Nvidia has faced scrutiny this month because some servers with a whopping 72 Blackwell processors were overheating. The issue arose because some initial OEM deployments were not properly water-cooled, which Lenovo aggressively identified and mitigated with its Neptune warm water-cooling solutions.
As AI advances, we’ll need more highly dense, incredibly powerful AI processors, which suggests that air cooling in server rooms may become obsolete.
Let’s talk about Blackwell, water cooling, and why Lenovo’s Neptune solution stands out at the moment. We’ll close with my Product of the Week: Microsoft’s Windows 365 Link, which could be the missing link between PCs and terminals that could forever change desktop computing.
Blackwell
Blackwell is Nvidia’s premier, AI-focused GPU. When it was announced, it was so far over what most would have thought practical that it almost seemed more like a pipe dream than a solution. But it works, and there is nothing close to its class right now. However, it is massively dense in terms of technology and generates a lot of heat.
Some argue it is a potential ecological disaster. Don’t get me wrong, it does pull a lot of power and generate a tremendous amount of heat. But its performance is so high compared to the kind of load that you’d typically get with more conventional parts that it is relatively economical to run.
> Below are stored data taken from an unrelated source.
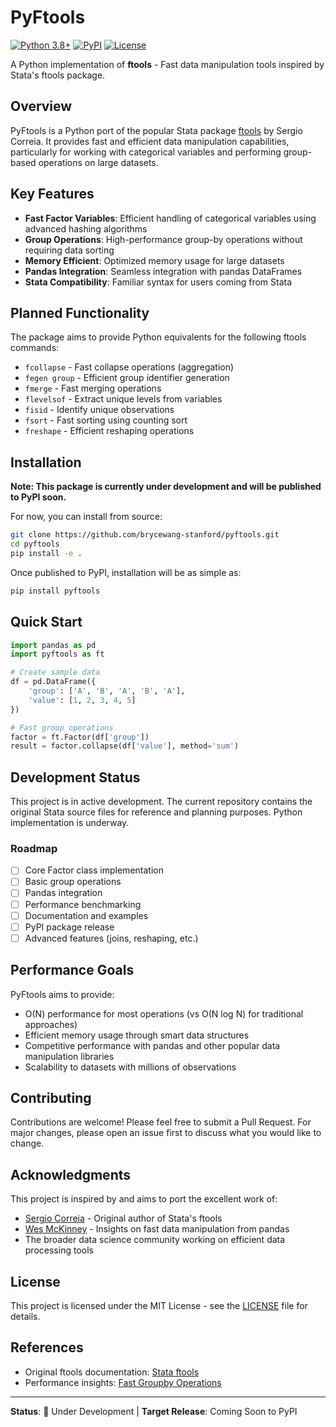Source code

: # PyFtools

[![Python 3.8+](https://img.shields.io/badge/python-3.8+-blue.svg)](https://www.python.org/downloads/)
[![PyPI](https://img.shields.io/badge/PyPI-coming%20soon-orange.svg)](https://pypi.org/)
[![License](https://img.shields.io/badge/license-MIT-green.svg)](LICENSE)

A Python implementation of **ftools** - Fast data manipulation tools inspired by Stata's ftools package.

## Overview

PyFtools is a Python port of the popular Stata package [ftools](https://github.com/sergiocorreia/ftools) by Sergio Correia. It provides fast and efficient data manipulation capabilities, particularly for working with categorical variables and performing group-based operations on large datasets.

## Key Features

- **Fast Factor Variables**: Efficient handling of categorical variables using advanced hashing algorithms
- **Group Operations**: High-performance group-by operations without requiring data sorting
- **Memory Efficient**: Optimized memory usage for large datasets
- **Pandas Integration**: Seamless integration with pandas DataFrames
- **Stata Compatibility**: Familiar syntax for users coming from Stata

## Planned Functionality

The package aims to provide Python equivalents for the following ftools commands:

- `fcollapse` - Fast collapse operations (aggregation)
- `fegen group` - Efficient group identifier generation
- `fmerge` - Fast merging operations
- `flevelsof` - Extract unique levels from variables
- `fisid` - Identify unique observations
- `fsort` - Fast sorting using counting sort
- `freshape` - Efficient reshaping operations

## Installation

**Note: This package is currently under development and will be published to PyPI soon.**

For now, you can install from source:

```bash
git clone https://github.com/brycewang-stanford/pyftools.git
cd pyftools
pip install -e .
```

Once published to PyPI, installation will be as simple as:

```bash
pip install pyftools
```

## Quick Start

```python
import pandas as pd
import pyftools as ft

# Create sample data
df = pd.DataFrame({
    'group': ['A', 'B', 'A', 'B', 'A'],
    'value': [1, 2, 3, 4, 5]
})

# Fast group operations
factor = ft.Factor(df['group'])
result = factor.collapse(df['value'], method='sum')
```

## Development Status

This project is in active development. The current repository contains the original Stata source files for reference and planning purposes. Python implementation is underway.

### Roadmap

- [ ] Core Factor class implementation
- [ ] Basic group operations
- [ ] Pandas integration
- [ ] Performance benchmarking
- [ ] Documentation and examples
- [ ] PyPI package release
- [ ] Advanced features (joins, reshaping, etc.)

## Performance Goals

PyFtools aims to provide:

- O(N) performance for most operations (vs O(N log N) for traditional approaches)
- Efficient memory usage through smart data structures
- Competitive performance with pandas and other popular data manipulation libraries
- Scalability to datasets with millions of observations

## Contributing

Contributions are welcome! Please feel free to submit a Pull Request. For major changes, please open an issue first to discuss what you would like to change.

## Acknowledgments

This project is inspired by and aims to port the excellent work of:

- [Sergio Correia](http://scorreia.com) - Original author of Stata's ftools
- [Wes McKinney](http://wesmckinney.com/) - Insights on fast data manipulation from pandas
- The broader data science community working on efficient data processing tools

## License

This project is licensed under the MIT License - see the [LICENSE](LICENSE) file for details.

## References

- Original ftools documentation: [Stata ftools](https://github.com/sergiocorreia/ftools)
- Performance insights: [Fast Groupby Operations](http://wesmckinney.com/blog/nycpython-1102012-a-look-inside-pandas-design-and-development/)

---

**Status**: 🚧 Under Development | **Target Release**: Coming Soon to PyPI
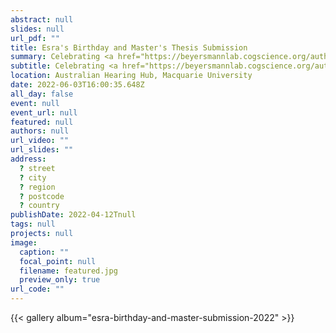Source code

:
 ```yaml
---
abstract: null
slides: null
url_pdf: ""
title: Esra's Birthday and Master's Thesis Submission
summary: Celebrating <a href="https://beyersmannlab.cogscience.org/author/esra-ataman/" target="_blank">Esra Ataman's</a> birthday and Master's thesis submission. Congratulations Esra!
subtitle: Celebrating <a href="https://beyersmannlab.cogscience.org/author/esra-ataman/" target="_blank">Esra Ataman's</a> birthday and Master's thesis submission. Congratulations Esra!
location: Australian Hearing Hub, Macquarie University
date: 2022-06-03T16:00:35.648Z
all_day: false
event: null
event_url: null
featured: null
authors: null
url_video: ""
url_slides: ""
address:
  ? street
  ? city
  ? region
  ? postcode
  ? country
publishDate: 2022-04-12Tnull
tags: null
projects: null
image:
  caption: ""
  focal_point: null
  filename: featured.jpg
  preview_only: true
url_code: ""
---
```


{{< gallery album="esra-birthday-and-master-submission-2022" >}}
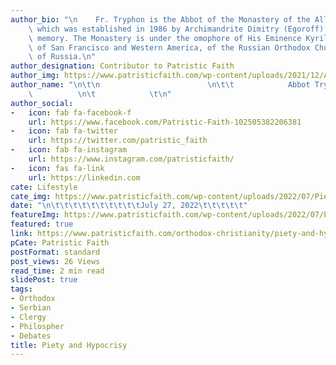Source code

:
 ```yaml
---
author_bio: "\n    Fr. Tryphon is the Abbot of the Monastery of the All-Merciful Saviour,\
    \ which was established in 1986 by Archimandrite Dimitry (Egoroff) of blessed\
    \ memory. The Monastery is under the omophore of His Eminence Kyrill, Archbishop\
    \ of San Francisco and Western America, of the Russian Orthodox Church Outside\
    \ of Russia.\n"
author_designation: Contributor to Patristic Faith
author_img: https://www.patristicfaith.com/wp-content/uploads/2021/12/Abbot-Tryphon-Headshot-150x150.png
author_name: "\n\t\n                        \n\t\t            Abbot Tryphon      \
    \          \n\t            \t\n"
author_social:
-   icon: fab fa-facebook-f
    url: https://www.facebook.com/Patristic-Faith-102505382206381
-   icon: fab fa-twitter
    url: https://twitter.com/patristic_faith
-   icon: fab fa-instagram
    url: https://www.instagram.com/patristicfaith/
-   icon: fas fa-link
    url: https://linkedin.com
cate: Lifestyle
cate_img: https://www.patristicfaith.com/wp-content/uploads/2022/07/Piety-and-Hypocrisy.png
date: "\n\t\t\t\t\t\t\t\t\t\tJuly 27, 2022\t\t\t\t\t"
featureImg: https://www.patristicfaith.com/wp-content/uploads/2022/07/Piety-and-Hypocrisy.png
featured: true
link: https://www.patristicfaith.com/orthodox-christianity/piety-and-hypocrisy/
pCate: Patristic Faith
postFormat: standard
post_views: 26 Views
read_time: 2 min read
slidePost: true
tags:
- Orthodox
- Serbian
- Clergy
- Philospher
- Debates
title: Piety and Hypocrisy
---
```

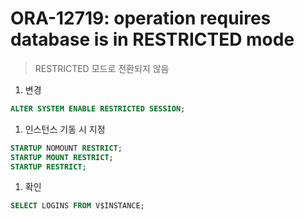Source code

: ORA-12719: operation requires database is in RESTRICTED mode
===
>RESTRICTED 모드로 전환되지 않음

1. 변경
```sql
ALTER SYSTEM ENABLE RESTRICTED SESSION;
```

1. 인스턴스 기동 시 지정
```sql
STARTUP NOMOUNT RESTRICT;
STARTUP MOUNT RESTRICT;
STARTUP RESTRICT;
```

1. 확인
```sql
SELECT LOGINS FROM V$INSTANCE;
```


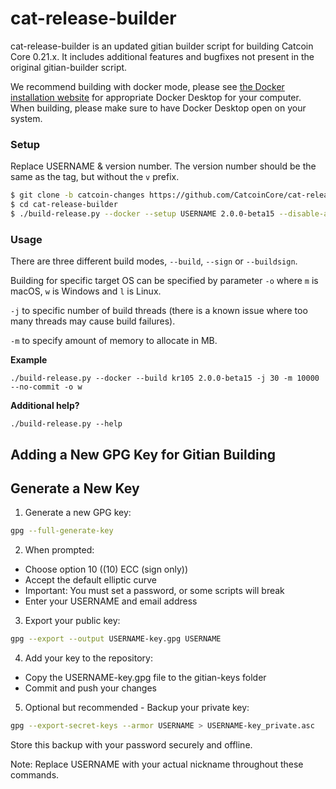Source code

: # cat-release-builder

cat-release-builder is an updated gitian builder script for building Catcoin Core 0.21.x. 
It includes additional features and bugfixes not present in the original gitian-builder script.

We recommend building with docker mode, please see [the Docker installation website](https://docs.docker.com/engine/install/)
for appropriate Docker Desktop for your computer. When building, please make sure to have Docker Desktop open on your system.

### Setup

Replace USERNAME & version number. The version number should be the same as the tag, but without the `v` prefix.

```bash
$ git clone -b catcoin-changes https://github.com/CatcoinCore/cat-release-builder.git
$ cd cat-release-builder
$ ./build-release.py --docker --setup USERNAME 2.0.0-beta15 --disable-apt-cacher
```

### Usage

There are three different build modes, `--build`, `--sign` or `--buildsign`.

Building for specific target OS can be specified by parameter `-o` where `m` is macOS, `w` is Windows and `l` is Linux.

`-j` to specific number of build threads (there is a known issue where too many threads may cause build failures).

`-m` to specify amount of memory to allocate in MB.

**Example**
```
./build-release.py --docker --build kr105 2.0.0-beta15 -j 30 -m 10000 --no-commit -o w
```

**Additional help?**
```
./build-release.py --help
```


## Adding a New GPG Key for Gitian Building

## Generate a New Key

1. Generate a new GPG key:
```bash
gpg --full-generate-key
```

2. When prompted:

- Choose option 10 ((10) ECC (sign only))
- Accept the default elliptic curve
- Important: You must set a password, or some scripts will break
- Enter your USERNAME and email address

3. Export your public key:

```bash
gpg --export --output USERNAME-key.gpg USERNAME
```

4. Add your key to the repository:
- Copy the USERNAME-key.gpg file to the gitian-keys folder
- Commit and push your changes

5. Optional but recommended - Backup your private key:
```bash
gpg --export-secret-keys --armor USERNAME > USERNAME-key_private.asc
```
Store this backup with your password securely and offline.

Note: Replace USERNAME with your actual nickname throughout these commands.
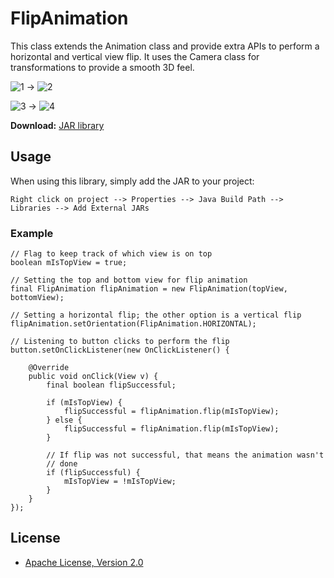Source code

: FlipAnimation
=============

This class extends the Animation class and provide extra APIs to perform a horizontal and vertical view flip. It uses the Camera class for transformations to provide a smooth 3D feel.

![1] -> ![2]

![3] -> ![4]

**Download:** [JAR library](https://github.com/downloads/herroWorld/FlipAnimation/flipanimation_1.0.jar)

## Usage
When using this library, simply add the JAR to your project:

```
Right click on project --> Properties --> Java Build Path --> Libraries --> Add External JARs
```

### Example
```
// Flag to keep track of which view is on top
boolean mIsTopView = true;

// Setting the top and bottom view for flip animation
final FlipAnimation flipAnimation = new FlipAnimation(topView, bottomView);

// Setting a horizontal flip; the other option is a vertical flip
flipAnimation.setOrientation(FlipAnimation.HORIZONTAL);

// Listening to button clicks to perform the flip
button.setOnClickListener(new OnClickListener() {

    @Override
    public void onClick(View v) {
        final boolean flipSuccessful;

        if (mIsTopView) {
            flipSuccessful = flipAnimation.flip(mIsTopView);
        } else {
            flipSuccessful = flipAnimation.flip(mIsTopView);
        }

        // If flip was not successful, that means the animation wasn't
        // done
        if (flipSuccessful) {
            mIsTopView = !mIsTopView;
        }
    }
});
```

## License
* [Apache License, Version 2.0](http://www.apache.org/licenses/LICENSE-2.0.html)

 [1]: https://github.com/downloads/herroWorld/FlipAnimation/flipAnimationExample1.png
 [2]: https://github.com/downloads/herroWorld/FlipAnimation/flipAnimationExample2.png
 [3]: https://github.com/downloads/herroWorld/FlipAnimation/flipAnimationExample3.png
 [4]: https://github.com/downloads/herroWorld/FlipAnimation/flipAnimationExample4.png
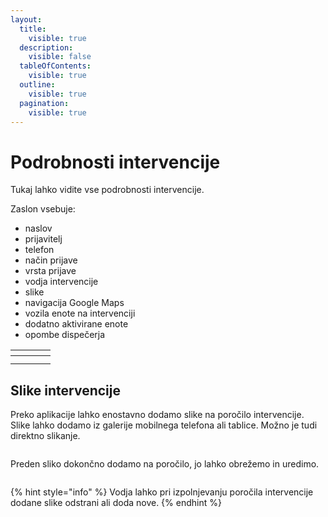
 ```yaml
---
layout:
  title:
    visible: true
  description:
    visible: false
  tableOfContents:
    visible: true
  outline:
    visible: true
  pagination:
    visible: true
---
```


# Podrobnosti intervencije

Tukaj lahko vidite vse podrobnosti intervencije.

Zaslon vsebuje:

* naslov
* prijavitelj
* telefon
* način prijave
* vrsta prijave
* vodja intervencije
* slike
* navigacija Google Maps
* vozila enote na intervenciji
* dodatno aktivirane enote
* opombe dispečerja

<table data-view="cards"><thead><tr><th></th><th></th><th></th><th data-hidden data-card-cover data-type="files"></th></tr></thead><tbody><tr><td><img src="../../.gitbook/assets/image (203).png" alt="" data-size="original"></td><td></td><td></td><td></td></tr><tr><td><img src="../../.gitbook/assets/image (201).png" alt="" data-size="original"></td><td></td><td></td><td></td></tr></tbody></table>



## Slike intervencije

Preko aplikacije lahko enostavno dodamo slike na poročilo intervencije. Slike lahko dodamo iz galerije mobilnega telefona ali tablice. Možno je tudi direktno slikanje.

<figure><img src="../../.gitbook/assets/image (204).png" alt=""><figcaption></figcaption></figure>

Preden sliko dokončno dodamo na poročilo, jo lahko obrežemo in uredimo.

<figure><img src="../../.gitbook/assets/image (205).png" alt=""><figcaption></figcaption></figure>



{% hint style="info" %}
Vodja lahko pri izpolnjevanju poročila intervencije dodane slike odstrani ali doda nove.
{% endhint %}
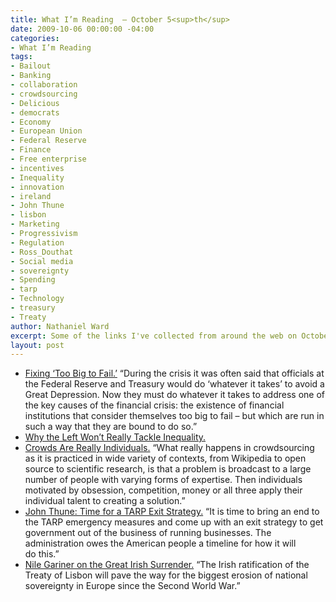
 ```yaml
---
title: What I’m Reading  — October 5<sup>th</sup>
date: 2009-10-06 00:00:00 -04:00
categories:
- What I’m Reading
tags:
- Bailout
- Banking
- collaboration
- crowdsourcing
- Delicious
- democrats
- Economy
- European Union
- Federal Reserve
- Finance
- Free enterprise
- incentives
- Inequality
- innovation
- ireland
- John Thune
- lisbon
- Marketing
- Progressivism
- Regulation
- Ross_Douthat
- Social media
- sovereignty
- Spending
- tarp
- Technology
- treasury
- Treaty
author: Nathaniel Ward
excerpt: Some of the links I've collected from around the web on October 5th
layout: post
---
```


  * [Fixing ‘Too Big to Fail.’][1] “During the crisis it was often said that officials at the Federal Reserve and Treasury would do ‘whatever it takes’ to avoid a Great Depression. Now they must do whatever it takes to address one of the key causes of the financial crisis: the existence of financial institutions that consider themselves too big to fail – but which are run in such a way that they are bound to do so.”
  * [Why the Left Won’t Really Tackle Inequality.][2] 
  * [Crowds Are Really Individuals.][3] “What really happens in crowdsourcing as it is practiced in wide variety of contexts, from Wikipedia to open source to scientific research, is that a problem is broadcast to a large number of people with varying forms of expertise. Then individuals motivated by obsession, competition, money or all three apply their individual talent to creating a solution.”
  * [John Thune: Time for a TARP Exit Strategy.][4] “It is time to bring an end to the TARP emergency measures and come up with an exit strategy to get government out of the business of running businesses. The administration owes the American people a timeline for how it will do this.”
  * [Nile Gariner on the Great Irish Surrender.][5] “The Irish ratification of the Treaty of Lisbon will pave the way for the biggest erosion of national sovereignty in Europe since the Second World War.”

 [1]: http://www.telegraph.co.uk/finance/financetopics/financialcrisis/6263315/Theres-no-such-thing-as-too-big-to-fail-in-a-free-market.html
 [2]: http://www.nytimes.com/2009/10/05/opinion/05adouthat.html
 [3]: http://www.forbes.com/2009/09/28/crowdsourcing-enterprise-innovation-technology-cio-network-jargonspy.html
 [4]: http://online.wsj.com/article/SB10001424052748704471504574447122027550500.html
 [5]: http://corner.nationalreview.com/post/?q=ZmQwMzM3MWE4MmRhOWVkMTY1ZDE5ZTZkOGVhOTFjMGQ=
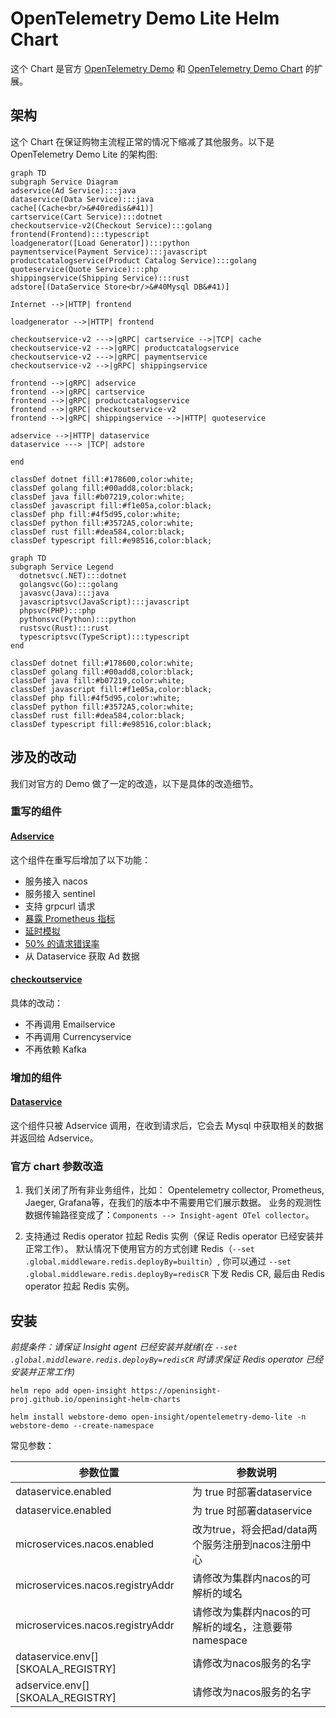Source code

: # OpenTelemetry Demo Lite Helm Chart

这个 Chart 是官方 [OpenTelemetry Demo](https://github.com/open-telemetry/opentelemetry-demo) 和
[OpenTelemetry Demo Chart](https://github.com/open-telemetry/opentelemetry-helm-charts/tree/main/charts/opentelemetry-demo)
的扩展。

## 架构

这个 Chart 在保证购物主流程正常的情况下缩减了其他服务。以下是 OpenTelemetry Demo Lite 的架构图:

```mermaid
graph TD
subgraph Service Diagram
adservice(Ad Service):::java
dataservice(Data Service):::java
cache[(Cache<br/>&#40redis&#41)]
cartservice(Cart Service):::dotnet
checkoutservice-v2(Checkout Service):::golang
frontend(Frontend):::typescript
loadgenerator([Load Generator]):::python
paymentservice(Payment Service):::javascript
productcatalogservice(Product Catalog Service):::golang
quoteservice(Quote Service):::php
shippingservice(Shipping Service):::rust
adstore[(DataService Store<br/>&#40Mysql DB&#41)]

Internet -->|HTTP| frontend

loadgenerator -->|HTTP| frontend

checkoutservice-v2 --->|gRPC| cartservice -->|TCP| cache
checkoutservice-v2 --->|gRPC| productcatalogservice
checkoutservice-v2 --->|gRPC| paymentservice
checkoutservice-v2 -->|gRPC| shippingservice

frontend -->|gRPC| adservice
frontend -->|gRPC| cartservice
frontend -->|gRPC| productcatalogservice
frontend -->|gRPC| checkoutservice-v2
frontend -->|gRPC| shippingservice -->|HTTP| quoteservice

adservice -->|HTTP| dataservice
dataservice ---> |TCP| adstore

end

classDef dotnet fill:#178600,color:white;
classDef golang fill:#00add8,color:black;
classDef java fill:#b07219,color:white;
classDef javascript fill:#f1e05a,color:black;
classDef php fill:#4f5d95,color:white;
classDef python fill:#3572A5,color:white;
classDef rust fill:#dea584,color:black;
classDef typescript fill:#e98516,color:black;
```

```mermaid
graph TD
subgraph Service Legend
  dotnetsvc(.NET):::dotnet
  golangsvc(Go):::golang
  javasvc(Java):::java
  javascriptsvc(JavaScript):::javascript
  phpsvc(PHP):::php
  pythonsvc(Python):::python
  rustsvc(Rust):::rust
  typescriptsvc(TypeScript):::typescript
end

classDef dotnet fill:#178600,color:white;
classDef golang fill:#00add8,color:black;
classDef java fill:#b07219,color:white;
classDef javascript fill:#f1e05a,color:black;
classDef php fill:#4f5d95,color:white;
classDef python fill:#3572A5,color:white;
classDef rust fill:#dea584,color:black;
classDef typescript fill:#e98516,color:black;
```

## 涉及的改动

我们对官方的 Demo 做了一定的改造，以下是具体的改造细节。

### 重写的组件

#### [Adservice](https://github.com/openinsight-proj/opentelemetry-demo/tree/daocloud/src/adservice-v2#note-the-overall-helm-chart)

这个组件在重写后增加了以下功能：
- 服务接入 nacos
- 服务接入 sentinel
- 支持 grpcurl 请求
- [暴露 Prometheus 指标](https://github.com/openinsight-proj/adservice#metrics)
- [延时模拟](https://github.com/openinsight-proj/adservice#mock-latency)
- [50% 的请求错误率](https://github.com/openinsight-proj/adservice#mock-error)
- 从 Dataservice 获取 Ad 数据

#### [checkoutservice](https://github.com/openinsight-proj/opentelemetry-demo/tree/daocloud/src/checkoutservice-v2#checkout-service)

具体的改动：

- 不再调用 Emailservice
- 不再调用 Currencyservice
- 不再依赖 Kafka

### 增加的组件

#### [Dataservice](https://github.com/openinsight-proj/opentelemetry-demo/tree/daocloud/src/dataservice)

这个组件只被 Adservice 调用，在收到请求后，它会去 Mysql 中获取相关的数据并返回给 Adservice。

### 官方 chart 参数改造

1. 我们关闭了所有非业务组件，比如： Opentelemetry collector, Prometheus, Jaeger, Grafana等，在我们的版本中不需要用它们展示数据。
   业务的观测性数据传输路径变成了：`Components --> Insight-agent OTel collector`。

2. 支持通过 Redis operator 拉起 Redis 实例（保证 Redis operator 已经安装并正常工作）。
   默认情况下使用官方的方式创建 Redis（`--set .global.middleware.redis.deployBy=builtin`）,
   你可以通过 `--set .global.middleware.redis.deployBy=redisCR` 下发 Redis CR, 最后由 Redis operator 拉起 Redis 实例。

## 安装

_前提条件：请保证 Insight agent 已经安装并就绪(在 `--set .global.middleware.redis.deployBy=redisCR` 时请求保证 Redis operator
已经安装并正常工作)_

```shell
helm repo add open-insight https://openinsight-proj.github.io/openinsight-helm-charts

helm install webstore-demo open-insight/opentelemetry-demo-lite -n webstore-demo --create-namespace
```

常见参数：

| 参数位置 | 参数说明|
| -------- | ----------------- |
|dataservice.enabled|为 true 时部署dataservice|
|dataservice.enabled|为 true 时部署dataservice|
|microservices.nacos.enabled| 改为true，将会把ad/data两个服务注册到nacos注册中心|
|microservices.nacos.registryAddr| 请修改为集群内nacos的可解析的域名|
|microservices.nacos.registryAddr| 请修改为集群内nacos的可解析的域名，注意要带namespace|
|dataservice.env[][SKOALA_REGISTRY]|请修改为nacos服务的名字|
|adservice.env[][SKOALA_REGISTRY]|请修改为nacos服务的名字|




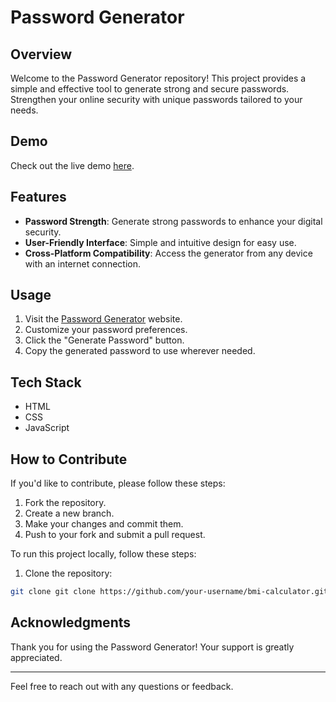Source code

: # Password Generator

## Overview

Welcome to the Password Generator repository! This project provides a simple and effective tool to generate strong and secure passwords. Strengthen your online security with unique passwords tailored to your needs.

## Demo

Check out the live demo [here](https://passwordgenerate-web.web.app/).

## Features

- **Password Strength**: Generate strong passwords to enhance your digital security.
- **User-Friendly Interface**: Simple and intuitive design for easy use.
- **Cross-Platform Compatibility**: Access the generator from any device with an internet connection.

## Usage

1. Visit the [Password Generator](https://passwordgenerate-web.web.app/) website.
2. Customize your password preferences.
3. Click the "Generate Password" button.
4. Copy the generated password to use wherever needed.

## Tech Stack

- HTML
- CSS
- JavaScript

## How to Contribute

If you'd like to contribute, please follow these steps:

1. Fork the repository.
2. Create a new branch.
3. Make your changes and commit them.
4. Push to your fork and submit a pull request.

To run this project locally, follow these steps:

1. Clone the repository:

```bash
git clone git clone https://github.com/your-username/bmi-calculator.git
```
## Acknowledgments

Thank you for using the Password Generator! Your support is greatly appreciated.

---

Feel free to reach out with any questions or feedback.
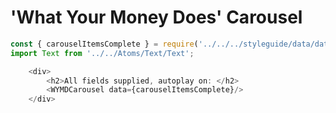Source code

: # 'What Your Money Does' Carousel

```js
const { carouselItemsComplete } = require('../../../styleguide/data/data');
import Text from '../../Atoms/Text/Text';

    <div>
        <h2>All fields supplied, autoplay on: </h2>
        <WYMDCarousel data={carouselItemsComplete}/>
    </div>
    
```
It’s like comparing a semi-truck with three trailers to a U-Haul van. Yes, the semi will get comparatively crappy gas mileage, but it will also hold more cargo than 10 U-Haul vans and use a lot less gas than those 10 vans, making it more ecologically friendly. The same is true of Blackwell. It is so far beyond its competition in terms of performance that its relatively high energy use is below what otherwise would be required for a competitive AI server.
But Blackwell chips do run hot, and most servers today are air-cooled. So, it shouldn’t be surprising that some Blackwell servers were configured with air cooling and those with 72 or more Blackwell processors on a rack overheated. While 72 Blackwells in a rack is unusual today, as AI advances, it will become more common, given Nvidia is currently the king of AI.
You can only go so far with air-cooled technology in terms of performance before you have to move to liquid cooling. While Nvidia did respond to this issue with a water-cooled rack specification that Dell is now using, Lenovo was way ahead of the curve with its Neptune water-cooling solution.
Lenovo Neptune
Lenovo was the first to realize this, mainly because it is currently the market leader in its class in terms of water cooling — a technology initially acquired from IBM, which has been doing water cooling for decades.
What is important with water cooling isn’t just the technology but the knowledge of how to deploy it safely. Mixing water and high-amperage electronics can be a disaster if you don’t know what you’re doing. As a result of the IBM server acquisition, Lenovo has decades of water cooling experience that it calls Neptune.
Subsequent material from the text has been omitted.